-- Opening Marker --

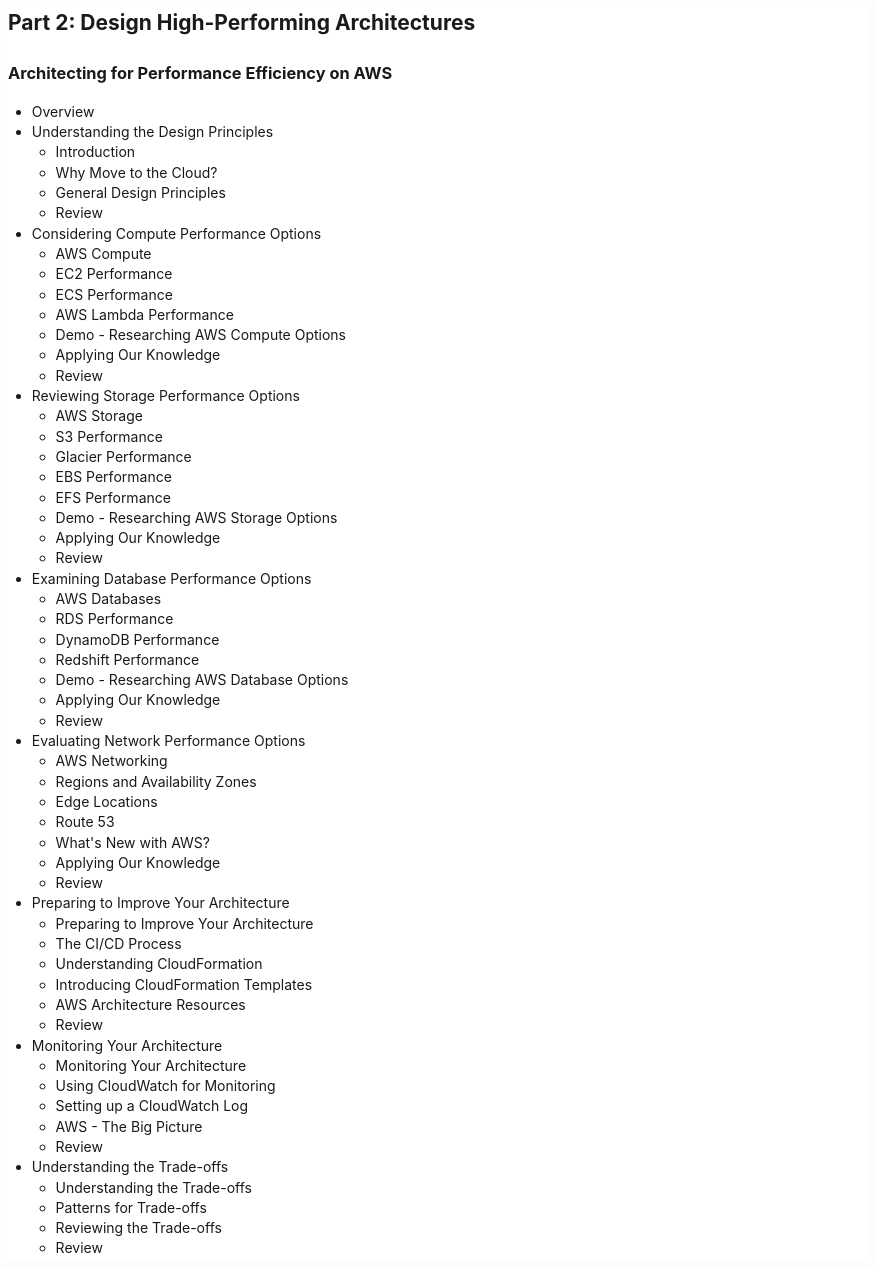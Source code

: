 ## Part 2: Design High-Performing Architectures

### Architecting for Performance Efficiency on AWS
-   Overview
-   Understanding the Design Principles
    -   Introduction
    -   Why Move to the Cloud?
    -   General Design Principles
    -   Review
-   Considering Compute Performance Options
    -   AWS Compute
    -   EC2 Performance
    -   ECS Performance
    -   AWS Lambda Performance
    -   Demo - Researching AWS Compute Options
    -   Applying Our Knowledge
    -   Review
-   Reviewing Storage Performance Options
    -   AWS Storage
    -   S3 Performance
    -   Glacier Performance
    -   EBS Performance
    -   EFS Performance
    -   Demo - Researching AWS Storage Options
    -   Applying Our Knowledge
    -   Review
-   Examining Database Performance Options
    -   AWS Databases
    -   RDS Performance
    -   DynamoDB Performance
    -   Redshift Performance
    -   Demo - Researching AWS Database Options
    -   Applying Our Knowledge
    -   Review
-   Evaluating Network Performance Options
    -   AWS Networking
    -   Regions and Availability Zones
    -   Edge Locations
    -   Route 53
    -   What's New with AWS?
    -   Applying Our Knowledge
    -   Review
-   Preparing to Improve Your Architecture
    -   Preparing to Improve Your Architecture
    -   The CI/CD Process
    -   Understanding CloudFormation
    -   Introducing CloudFormation Templates
    -   AWS Architecture Resources
    -   Review
-   Monitoring Your Architecture
    -   Monitoring Your Architecture
    -   Using CloudWatch for Monitoring
    -   Setting up a CloudWatch Log
    -   AWS - The Big Picture
    -   Review
-   Understanding the Trade-offs
    -   Understanding the Trade-offs
    -   Patterns for Trade-offs
    -   Reviewing the Trade-offs
    -   Review
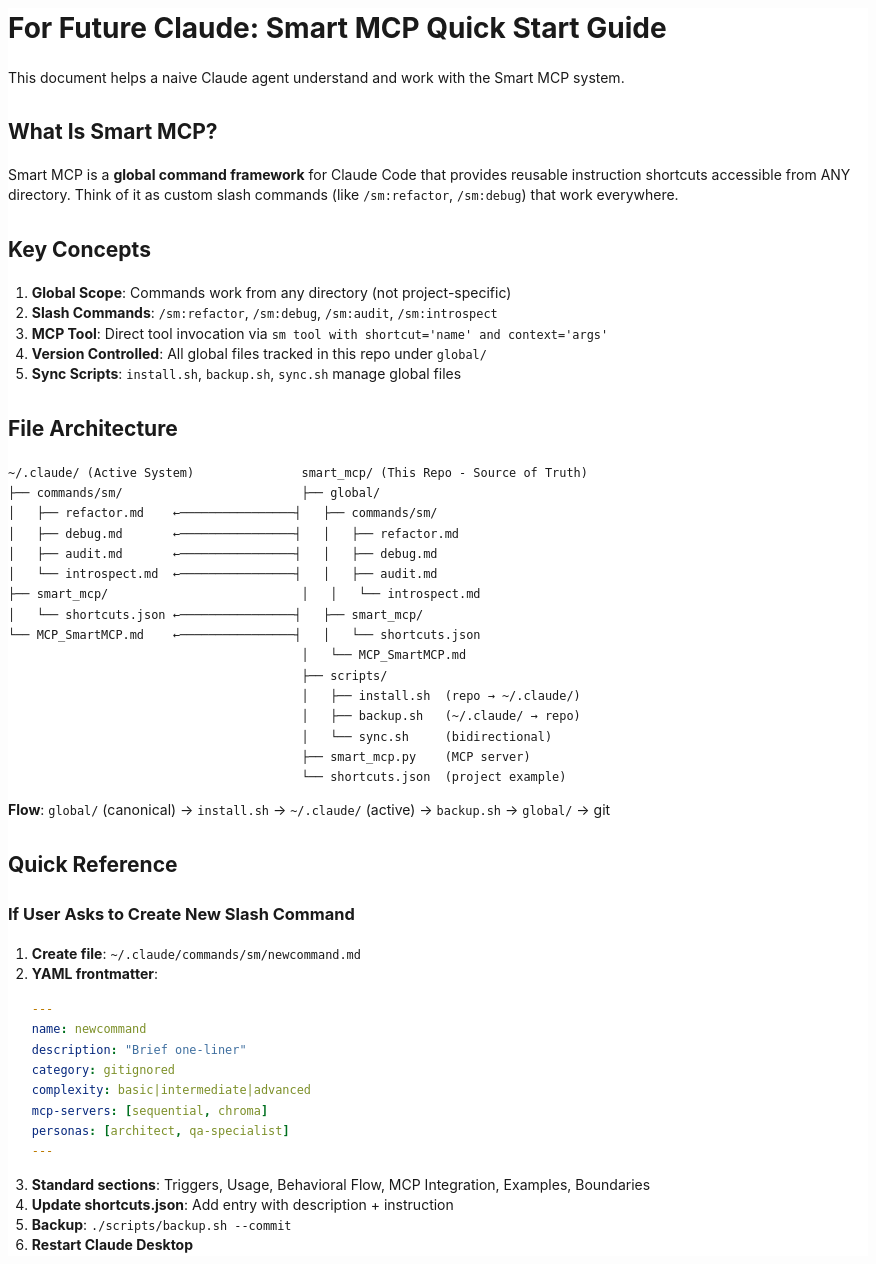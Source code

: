 # For Future Claude: Smart MCP Quick Start Guide

This document helps a naive Claude agent understand and work with the Smart MCP system.

## What Is Smart MCP?

Smart MCP is a **global command framework** for Claude Code that provides reusable instruction shortcuts accessible from ANY directory. Think of it as custom slash commands (like `/sm:refactor`, `/sm:debug`) that work everywhere.

## Key Concepts

1. **Global Scope**: Commands work from any directory (not project-specific)
2. **Slash Commands**: `/sm:refactor`, `/sm:debug`, `/sm:audit`, `/sm:introspect`
3. **MCP Tool**: Direct tool invocation via `sm tool with shortcut='name' and context='args'`
4. **Version Controlled**: All global files tracked in this repo under `global/`
5. **Sync Scripts**: `install.sh`, `backup.sh`, `sync.sh` manage global files

## File Architecture

```
~/.claude/ (Active System)               smart_mcp/ (This Repo - Source of Truth)
├── commands/sm/                         ├── global/
│   ├── refactor.md    ←────────────────┤   ├── commands/sm/
│   ├── debug.md       ←────────────────┤   │   ├── refactor.md
│   ├── audit.md       ←────────────────┤   │   ├── debug.md
│   └── introspect.md  ←────────────────┤   │   ├── audit.md
├── smart_mcp/                           │   │   └── introspect.md
│   └── shortcuts.json ←────────────────┤   ├── smart_mcp/
└── MCP_SmartMCP.md    ←────────────────┤   │   └── shortcuts.json
                                         │   └── MCP_SmartMCP.md
                                         ├── scripts/
                                         │   ├── install.sh  (repo → ~/.claude/)
                                         │   ├── backup.sh   (~/.claude/ → repo)
                                         │   └── sync.sh     (bidirectional)
                                         ├── smart_mcp.py    (MCP server)
                                         └── shortcuts.json  (project example)
```

**Flow**: `global/` (canonical) → `install.sh` → `~/.claude/` (active) → `backup.sh` → `global/` → git

## Quick Reference

### If User Asks to Create New Slash Command

1. **Create file**: `~/.claude/commands/sm/newcommand.md`
2. **YAML frontmatter**:
   ```yaml
   ---
   name: newcommand
   description: "Brief one-liner"
   category: gitignored
   complexity: basic|intermediate|advanced
   mcp-servers: [sequential, chroma]
   personas: [architect, qa-specialist]
   ---
   ```
3. **Standard sections**: Triggers, Usage, Behavioral Flow, MCP Integration, Examples, Boundaries
4. **Update shortcuts.json**: Add entry with description + instruction
5. **Backup**: `./scripts/backup.sh --commit`
6. **Restart Claude Desktop**
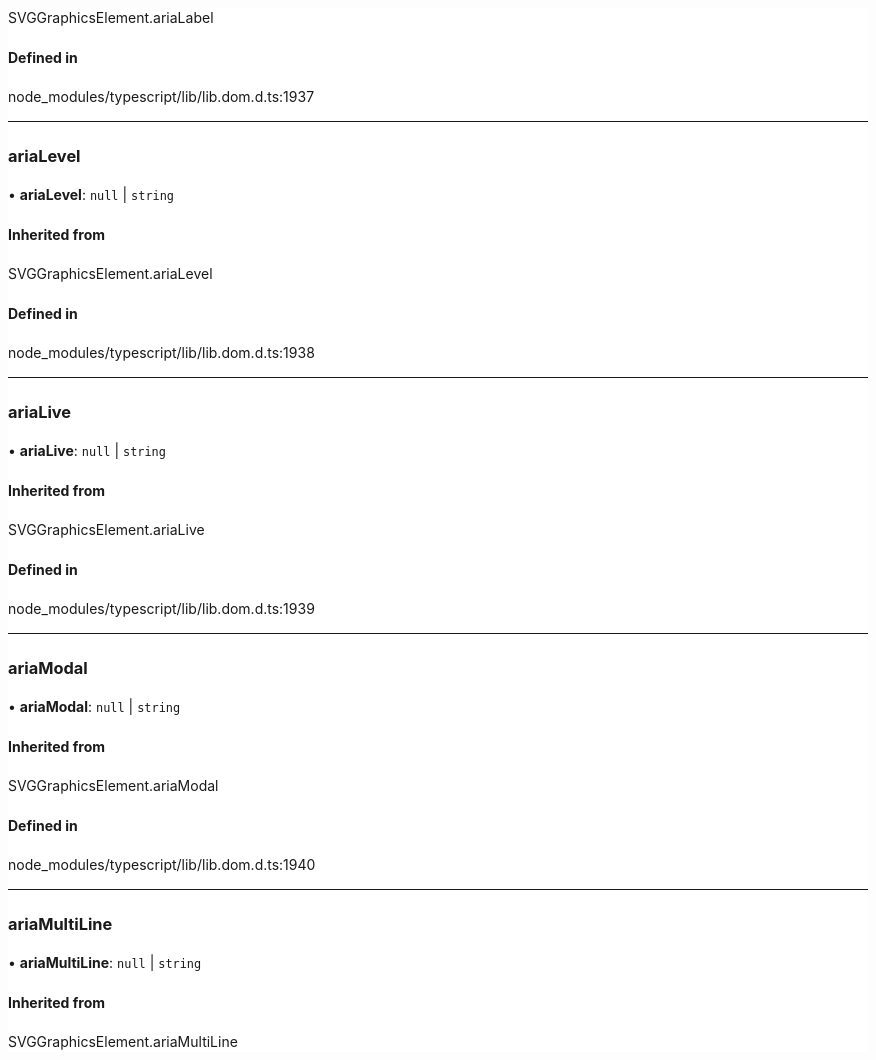 SVGGraphicsElement.ariaLabel

#### Defined in

node_modules/typescript/lib/lib.dom.d.ts:1937

___

### ariaLevel

• **ariaLevel**: ``null`` \| `string`

#### Inherited from

SVGGraphicsElement.ariaLevel

#### Defined in

node_modules/typescript/lib/lib.dom.d.ts:1938

___

### ariaLive

• **ariaLive**: ``null`` \| `string`

#### Inherited from

SVGGraphicsElement.ariaLive

#### Defined in

node_modules/typescript/lib/lib.dom.d.ts:1939

___

### ariaModal

• **ariaModal**: ``null`` \| `string`

#### Inherited from

SVGGraphicsElement.ariaModal

#### Defined in

node_modules/typescript/lib/lib.dom.d.ts:1940

___

### ariaMultiLine

• **ariaMultiLine**: ``null`` \| `string`

#### Inherited from

SVGGraphicsElement.ariaMultiLine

-- Closing Marker --

Return the material verbatim; the images are not to appear in the copy.

**Answer to this problem**
Source code

: ## Part 2: Design High-Performing Architectures

### Architecting for Performance Efficiency on AWS
-   Overview
-   Understanding the Design Principles
    -   Introduction
    -   Why Move to the Cloud?
    -   General Design Principles
    -   Review
-   Considering Compute Performance Options
    -   AWS Compute
    -   EC2 Performance
    -   ECS Performance
    -   AWS Lambda Performance
    -   Demo - Researching AWS Compute Options
    -   Applying Our Knowledge
    -   Review
-   Reviewing Storage Performance Options
    -   AWS Storage
    -   S3 Performance
    -   Glacier Performance
    -   EBS Performance
    -   EFS Performance
    -   Demo - Researching AWS Storage Options
    -   Applying Our Knowledge
    -   Review
-   Examining Database Performance Options
    -   AWS Databases
    -   RDS Performance
    -   DynamoDB Performance
    -   Redshift Performance
    -   Demo - Researching AWS Database Options
    -   Applying Our Knowledge
    -   Review
-   Evaluating Network Performance Options
    -   AWS Networking
    -   Regions and Availability Zones
    -   Edge Locations
    -   Route 53
    -   What's New with AWS?
    -   Applying Our Knowledge
    -   Review
-   Preparing to Improve Your Architecture
    -   Preparing to Improve Your Architecture
    -   The CI/CD Process
    -   Understanding CloudFormation
    -   Introducing CloudFormation Templates
    -   AWS Architecture Resources
    -   Review
-   Monitoring Your Architecture
    -   Monitoring Your Architecture
    -   Using CloudWatch for Monitoring
    -   Setting up a CloudWatch Log
    -   AWS - The Big Picture
    -   Review
-   Understanding the Trade-offs
    -   Understanding the Trade-offs
    -   Patterns for Trade-offs
    -   Reviewing the Trade-offs
    -   Review
Source code

: # For Future Claude: Smart MCP Quick Start Guide

This document helps a naive Claude agent understand and work with the Smart MCP system.

## What Is Smart MCP?

Smart MCP is a **global command framework** for Claude Code that provides reusable instruction shortcuts accessible from ANY directory. Think of it as custom slash commands (like `/sm:refactor`, `/sm:debug`) that work everywhere.

## Key Concepts

1. **Global Scope**: Commands work from any directory (not project-specific)
2. **Slash Commands**: `/sm:refactor`, `/sm:debug`, `/sm:audit`, `/sm:introspect`
3. **MCP Tool**: Direct tool invocation via `sm tool with shortcut='name' and context='args'`
4. **Version Controlled**: All global files tracked in this repo under `global/`
5. **Sync Scripts**: `install.sh`, `backup.sh`, `sync.sh` manage global files

## File Architecture

```
~/.claude/ (Active System)               smart_mcp/ (This Repo - Source of Truth)
├── commands/sm/                         ├── global/
│   ├── refactor.md    ←────────────────┤   ├── commands/sm/
│   ├── debug.md       ←────────────────┤   │   ├── refactor.md
│   ├── audit.md       ←────────────────┤   │   ├── debug.md
│   └── introspect.md  ←────────────────┤   │   ├── audit.md
├── smart_mcp/                           │   │   └── introspect.md
│   └── shortcuts.json ←────────────────┤   ├── smart_mcp/
└── MCP_SmartMCP.md    ←────────────────┤   │   └── shortcuts.json
                                         │   └── MCP_SmartMCP.md
                                         ├── scripts/
                                         │   ├── install.sh  (repo → ~/.claude/)
                                         │   ├── backup.sh   (~/.claude/ → repo)
                                         │   └── sync.sh     (bidirectional)
                                         ├── smart_mcp.py    (MCP server)
                                         └── shortcuts.json  (project example)
```

**Flow**: `global/` (canonical) → `install.sh` → `~/.claude/` (active) → `backup.sh` → `global/` → git

## Quick Reference

### If User Asks to Create New Slash Command

1. **Create file**: `~/.claude/commands/sm/newcommand.md`
2. **YAML frontmatter**:
   ```yaml
   ---
   name: newcommand
   description: "Brief one-liner"
   category: gitignored
   complexity: basic|intermediate|advanced
   mcp-servers: [sequential, chroma]
   personas: [architect, qa-specialist]
   ---
   ```
3. **Standard sections**: Triggers, Usage, Behavioral Flow, MCP Integration, Examples, Boundaries
4. **Update shortcuts.json**: Add entry with description + instruction
5. **Backup**: `./scripts/backup.sh --commit`
6. **Restart Claude Desktop**
 SVGGraphicsElement.ariaLabel

#### Defined in

node_modules/typescript/lib/lib.dom.d.ts:1937

___

### ariaLevel

• **ariaLevel**: ``null`` \| `string`

#### Inherited from

SVGGraphicsElement.ariaLevel

#### Defined in

node_modules/typescript/lib/lib.dom.d.ts:1938

___

### ariaLive

• **ariaLive**: ``null`` \| `string`

#### Inherited from

SVGGraphicsElement.ariaLive

#### Defined in

node_modules/typescript/lib/lib.dom.d.ts:1939

___

### ariaModal

• **ariaModal**: ``null`` \| `string`

#### Inherited from

SVGGraphicsElement.ariaModal

#### Defined in

node_modules/typescript/lib/lib.dom.d.ts:1940

___

### ariaMultiLine

• **ariaMultiLine**: ``null`` \| `string`

#### Inherited from

SVGGraphicsElement.ariaMultiLine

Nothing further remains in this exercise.